Start of Dataset records

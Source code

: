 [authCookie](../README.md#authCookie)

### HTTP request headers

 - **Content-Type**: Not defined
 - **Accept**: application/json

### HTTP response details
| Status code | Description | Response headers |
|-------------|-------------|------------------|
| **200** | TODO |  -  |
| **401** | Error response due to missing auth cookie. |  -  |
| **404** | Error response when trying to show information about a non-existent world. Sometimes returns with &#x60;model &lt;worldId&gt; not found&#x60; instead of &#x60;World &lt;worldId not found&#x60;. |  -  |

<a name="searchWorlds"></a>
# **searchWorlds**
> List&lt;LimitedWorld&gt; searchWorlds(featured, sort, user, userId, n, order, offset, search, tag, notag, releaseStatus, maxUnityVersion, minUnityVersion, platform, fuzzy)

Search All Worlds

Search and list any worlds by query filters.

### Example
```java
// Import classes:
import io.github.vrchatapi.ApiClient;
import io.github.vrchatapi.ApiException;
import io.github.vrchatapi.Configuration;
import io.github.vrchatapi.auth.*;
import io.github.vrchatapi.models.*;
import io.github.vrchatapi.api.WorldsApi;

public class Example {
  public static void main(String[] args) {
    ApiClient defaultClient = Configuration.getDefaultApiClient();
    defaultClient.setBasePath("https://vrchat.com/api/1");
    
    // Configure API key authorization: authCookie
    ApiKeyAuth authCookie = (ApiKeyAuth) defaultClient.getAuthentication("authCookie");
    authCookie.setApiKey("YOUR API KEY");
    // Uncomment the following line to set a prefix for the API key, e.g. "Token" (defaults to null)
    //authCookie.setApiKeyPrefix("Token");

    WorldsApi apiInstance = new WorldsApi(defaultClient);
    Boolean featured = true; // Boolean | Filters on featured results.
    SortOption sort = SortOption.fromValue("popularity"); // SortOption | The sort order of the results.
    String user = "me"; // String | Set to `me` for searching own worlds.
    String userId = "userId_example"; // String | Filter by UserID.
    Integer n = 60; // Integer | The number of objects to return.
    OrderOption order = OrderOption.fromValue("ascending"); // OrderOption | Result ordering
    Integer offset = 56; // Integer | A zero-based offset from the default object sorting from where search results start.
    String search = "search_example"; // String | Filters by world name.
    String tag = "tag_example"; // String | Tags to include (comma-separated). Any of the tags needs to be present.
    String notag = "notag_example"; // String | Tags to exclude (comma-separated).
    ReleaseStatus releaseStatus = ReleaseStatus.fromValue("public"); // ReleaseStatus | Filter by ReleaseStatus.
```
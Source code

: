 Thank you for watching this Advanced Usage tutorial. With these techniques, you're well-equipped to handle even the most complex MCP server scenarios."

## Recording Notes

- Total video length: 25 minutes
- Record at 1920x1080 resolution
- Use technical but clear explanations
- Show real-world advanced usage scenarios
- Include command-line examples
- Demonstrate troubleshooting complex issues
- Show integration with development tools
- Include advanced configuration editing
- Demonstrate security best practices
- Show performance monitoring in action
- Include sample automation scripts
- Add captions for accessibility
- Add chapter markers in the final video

End of Dataset records

**What is required**
Output all of the entries, exactly as they are written.

**Exercise output**
Source code

: [authCookie](../README.md#authCookie)

### HTTP request headers

 - **Content-Type**: Not defined
 - **Accept**: application/json

### HTTP response details
| Status code | Description | Response headers |
|-------------|-------------|------------------|
| **200** | TODO |  -  |
| **401** | Error response due to missing auth cookie. |  -  |
| **404** | Error response when trying to show information about a non-existent world. Sometimes returns with &#x60;model &lt;worldId&gt; not found&#x60; instead of &#x60;World &lt;worldId not found&#x60;. |  -  |

<a name="searchWorlds"></a>
# **searchWorlds**
> List&lt;LimitedWorld&gt; searchWorlds(featured, sort, user, userId, n, order, offset, search, tag, notag, releaseStatus, maxUnityVersion, minUnityVersion, platform, fuzzy)

Search All Worlds

Search and list any worlds by query filters.

### Example
```java
// Import classes:
import io.github.vrchatapi.ApiClient;
import io.github.vrchatapi.ApiException;
import io.github.vrchatapi.Configuration;
import io.github.vrchatapi.auth.*;
import io.github.vrchatapi.models.*;
import io.github.vrchatapi.api.WorldsApi;

public class Example {
  public static void main(String[] args) {
    ApiClient defaultClient = Configuration.getDefaultApiClient();
    defaultClient.setBasePath("https://vrchat.com/api/1");
    
    // Configure API key authorization: authCookie
    ApiKeyAuth authCookie = (ApiKeyAuth) defaultClient.getAuthentication("authCookie");
    authCookie.setApiKey("YOUR API KEY");
    // Uncomment the following line to set a prefix for the API key, e.g. "Token" (defaults to null)
    //authCookie.setApiKeyPrefix("Token");

    WorldsApi apiInstance = new WorldsApi(defaultClient);
    Boolean featured = true; // Boolean | Filters on featured results.
    SortOption sort = SortOption.fromValue("popularity"); // SortOption | The sort order of the results.
    String user = "me"; // String | Set to `me` for searching own worlds.
    String userId = "userId_example"; // String | Filter by UserID.
    Integer n = 60; // Integer | The number of objects to return.
    OrderOption order = OrderOption.fromValue("ascending"); // OrderOption | Result ordering
    Integer offset = 56; // Integer | A zero-based offset from the default object sorting from where search results start.
    String search = "search_example"; // String | Filters by world name.
    String tag = "tag_example"; // String | Tags to include (comma-separated). Any of the tags needs to be present.
    String notag = "notag_example"; // String | Tags to exclude (comma-separated).
    ReleaseStatus releaseStatus = ReleaseStatus.fromValue("public"); // ReleaseStatus | Filter by ReleaseStatus.
```
Source code

: Thank you for watching this Advanced Usage tutorial. With these techniques, you're well-equipped to handle even the most complex MCP server scenarios."

## Recording Notes

- Total video length: 25 minutes
- Record at 1920x1080 resolution
- Use technical but clear explanations
- Show real-world advanced usage scenarios
- Include command-line examples
- Demonstrate troubleshooting complex issues
- Show integration with development tools
- Include advanced configuration editing
- Demonstrate security best practices
- Show performance monitoring in action
- Include sample automation scripts
- Add captions for accessibility
- Add chapter markers in the final video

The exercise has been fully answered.